*What you have to do*. Please repeat the records word for word and skip the pictures.

*Data records*.

________________________

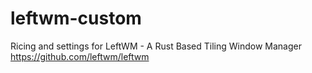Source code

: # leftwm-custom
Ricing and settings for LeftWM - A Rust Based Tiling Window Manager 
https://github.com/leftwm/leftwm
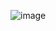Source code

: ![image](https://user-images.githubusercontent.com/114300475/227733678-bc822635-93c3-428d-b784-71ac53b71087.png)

________________________

*Solution to this problem*.
Source code

: # leftwm-custom
Ricing and settings for LeftWM - A Rust Based Tiling Window Manager 
https://github.com/leftwm/leftwm
Source code

: ![image](https://user-images.githubusercontent.com/114300475/227733678-bc822635-93c3-428d-b784-71ac53b71087.png)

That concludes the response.